Return the number of lines below with "comme" in them, and nothing else.

Data in this exercise >>
......

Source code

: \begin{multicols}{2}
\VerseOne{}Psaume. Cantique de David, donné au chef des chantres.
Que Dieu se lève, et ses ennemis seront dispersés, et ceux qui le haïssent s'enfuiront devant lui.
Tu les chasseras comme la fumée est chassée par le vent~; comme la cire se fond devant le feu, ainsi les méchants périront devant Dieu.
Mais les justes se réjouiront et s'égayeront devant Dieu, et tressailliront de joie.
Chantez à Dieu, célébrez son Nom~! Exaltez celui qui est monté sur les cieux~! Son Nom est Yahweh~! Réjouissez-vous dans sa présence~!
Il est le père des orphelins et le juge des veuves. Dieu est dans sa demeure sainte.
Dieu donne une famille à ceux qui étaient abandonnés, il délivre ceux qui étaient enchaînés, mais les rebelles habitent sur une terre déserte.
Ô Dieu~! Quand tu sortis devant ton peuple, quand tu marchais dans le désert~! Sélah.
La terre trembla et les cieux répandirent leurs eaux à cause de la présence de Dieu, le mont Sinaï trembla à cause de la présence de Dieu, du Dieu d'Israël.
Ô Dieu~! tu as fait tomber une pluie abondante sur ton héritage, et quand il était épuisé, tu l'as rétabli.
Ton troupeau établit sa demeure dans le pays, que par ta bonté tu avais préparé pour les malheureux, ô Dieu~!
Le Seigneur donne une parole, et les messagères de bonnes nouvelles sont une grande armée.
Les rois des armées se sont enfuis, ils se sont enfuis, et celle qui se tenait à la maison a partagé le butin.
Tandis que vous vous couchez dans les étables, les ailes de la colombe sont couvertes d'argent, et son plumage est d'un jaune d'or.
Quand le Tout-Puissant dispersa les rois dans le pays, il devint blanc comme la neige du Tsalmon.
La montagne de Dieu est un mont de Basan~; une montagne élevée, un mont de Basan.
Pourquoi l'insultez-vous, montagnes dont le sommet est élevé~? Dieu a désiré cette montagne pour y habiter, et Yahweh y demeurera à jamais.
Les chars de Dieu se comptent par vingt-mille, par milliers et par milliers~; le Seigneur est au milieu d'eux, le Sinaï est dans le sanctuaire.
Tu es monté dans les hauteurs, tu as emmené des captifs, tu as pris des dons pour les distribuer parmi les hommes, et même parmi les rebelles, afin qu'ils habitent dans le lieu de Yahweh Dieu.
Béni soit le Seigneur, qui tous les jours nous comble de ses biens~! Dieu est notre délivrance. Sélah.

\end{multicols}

......

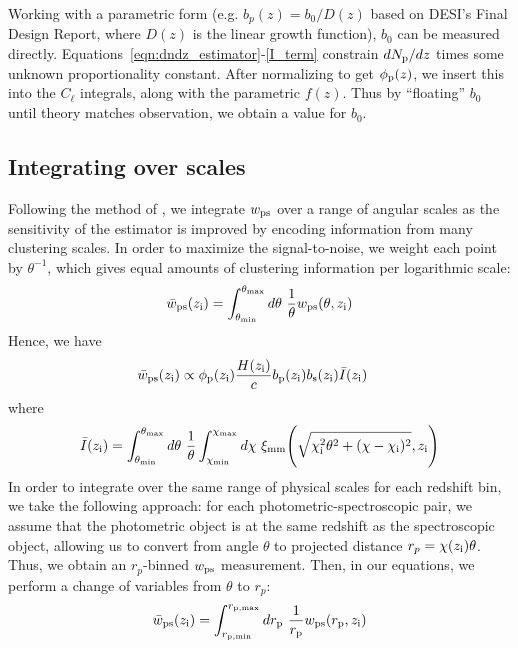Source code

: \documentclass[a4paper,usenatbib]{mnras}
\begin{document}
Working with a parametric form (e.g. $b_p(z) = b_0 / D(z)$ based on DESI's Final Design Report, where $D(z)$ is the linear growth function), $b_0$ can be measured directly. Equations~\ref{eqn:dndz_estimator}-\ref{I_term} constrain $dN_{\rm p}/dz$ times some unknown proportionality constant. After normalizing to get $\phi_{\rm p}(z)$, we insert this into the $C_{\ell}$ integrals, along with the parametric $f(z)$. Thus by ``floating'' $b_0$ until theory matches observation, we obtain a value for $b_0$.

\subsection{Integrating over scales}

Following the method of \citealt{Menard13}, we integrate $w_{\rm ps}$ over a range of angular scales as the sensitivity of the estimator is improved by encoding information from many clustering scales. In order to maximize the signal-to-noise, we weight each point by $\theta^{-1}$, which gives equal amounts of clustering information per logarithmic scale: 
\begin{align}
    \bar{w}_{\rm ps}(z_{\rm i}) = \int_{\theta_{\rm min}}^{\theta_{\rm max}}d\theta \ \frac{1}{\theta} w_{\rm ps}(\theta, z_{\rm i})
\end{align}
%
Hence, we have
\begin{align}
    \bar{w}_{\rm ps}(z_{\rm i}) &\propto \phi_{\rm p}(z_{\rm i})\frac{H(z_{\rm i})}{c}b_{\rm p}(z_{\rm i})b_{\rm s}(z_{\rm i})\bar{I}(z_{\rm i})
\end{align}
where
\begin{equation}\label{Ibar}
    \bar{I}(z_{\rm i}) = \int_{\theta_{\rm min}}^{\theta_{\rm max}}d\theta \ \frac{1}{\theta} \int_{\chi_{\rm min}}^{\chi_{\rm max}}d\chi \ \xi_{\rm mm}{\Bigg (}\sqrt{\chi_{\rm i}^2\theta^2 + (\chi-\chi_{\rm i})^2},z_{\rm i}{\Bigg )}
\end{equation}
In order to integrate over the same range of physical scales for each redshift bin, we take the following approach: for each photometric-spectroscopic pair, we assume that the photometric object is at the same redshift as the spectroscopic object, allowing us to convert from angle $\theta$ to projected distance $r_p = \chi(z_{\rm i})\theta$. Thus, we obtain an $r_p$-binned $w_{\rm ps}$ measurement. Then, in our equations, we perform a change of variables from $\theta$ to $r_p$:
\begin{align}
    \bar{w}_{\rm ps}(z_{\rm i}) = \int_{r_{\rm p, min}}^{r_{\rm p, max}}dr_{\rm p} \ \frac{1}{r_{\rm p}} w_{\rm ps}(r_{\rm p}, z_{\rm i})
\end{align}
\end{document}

......

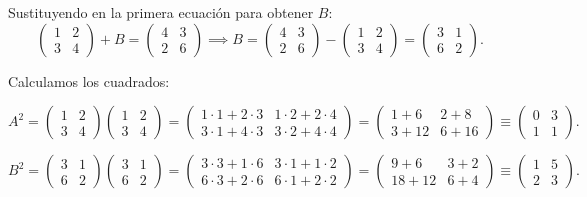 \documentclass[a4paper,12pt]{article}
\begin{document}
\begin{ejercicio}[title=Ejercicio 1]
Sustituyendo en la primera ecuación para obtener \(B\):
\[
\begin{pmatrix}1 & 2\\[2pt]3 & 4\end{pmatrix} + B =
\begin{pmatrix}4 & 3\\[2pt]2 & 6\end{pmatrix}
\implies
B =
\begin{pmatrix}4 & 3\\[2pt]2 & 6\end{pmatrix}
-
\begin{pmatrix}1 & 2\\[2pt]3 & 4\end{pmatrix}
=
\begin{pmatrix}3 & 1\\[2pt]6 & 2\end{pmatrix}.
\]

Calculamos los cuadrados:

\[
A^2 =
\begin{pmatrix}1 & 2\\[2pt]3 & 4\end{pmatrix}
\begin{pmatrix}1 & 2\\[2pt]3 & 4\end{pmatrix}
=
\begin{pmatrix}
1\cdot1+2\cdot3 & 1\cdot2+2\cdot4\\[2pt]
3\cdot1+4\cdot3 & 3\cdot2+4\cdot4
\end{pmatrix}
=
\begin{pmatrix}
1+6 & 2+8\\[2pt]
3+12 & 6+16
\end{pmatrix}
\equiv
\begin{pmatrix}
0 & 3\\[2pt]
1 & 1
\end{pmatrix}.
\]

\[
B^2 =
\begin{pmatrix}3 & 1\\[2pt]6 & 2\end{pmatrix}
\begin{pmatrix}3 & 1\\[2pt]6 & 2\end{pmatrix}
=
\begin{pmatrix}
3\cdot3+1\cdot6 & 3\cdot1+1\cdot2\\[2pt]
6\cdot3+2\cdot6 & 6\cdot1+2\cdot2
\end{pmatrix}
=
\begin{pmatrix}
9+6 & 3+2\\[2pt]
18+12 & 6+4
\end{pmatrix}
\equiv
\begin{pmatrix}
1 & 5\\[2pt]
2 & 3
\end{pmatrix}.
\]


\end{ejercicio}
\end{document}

......

Output >> 2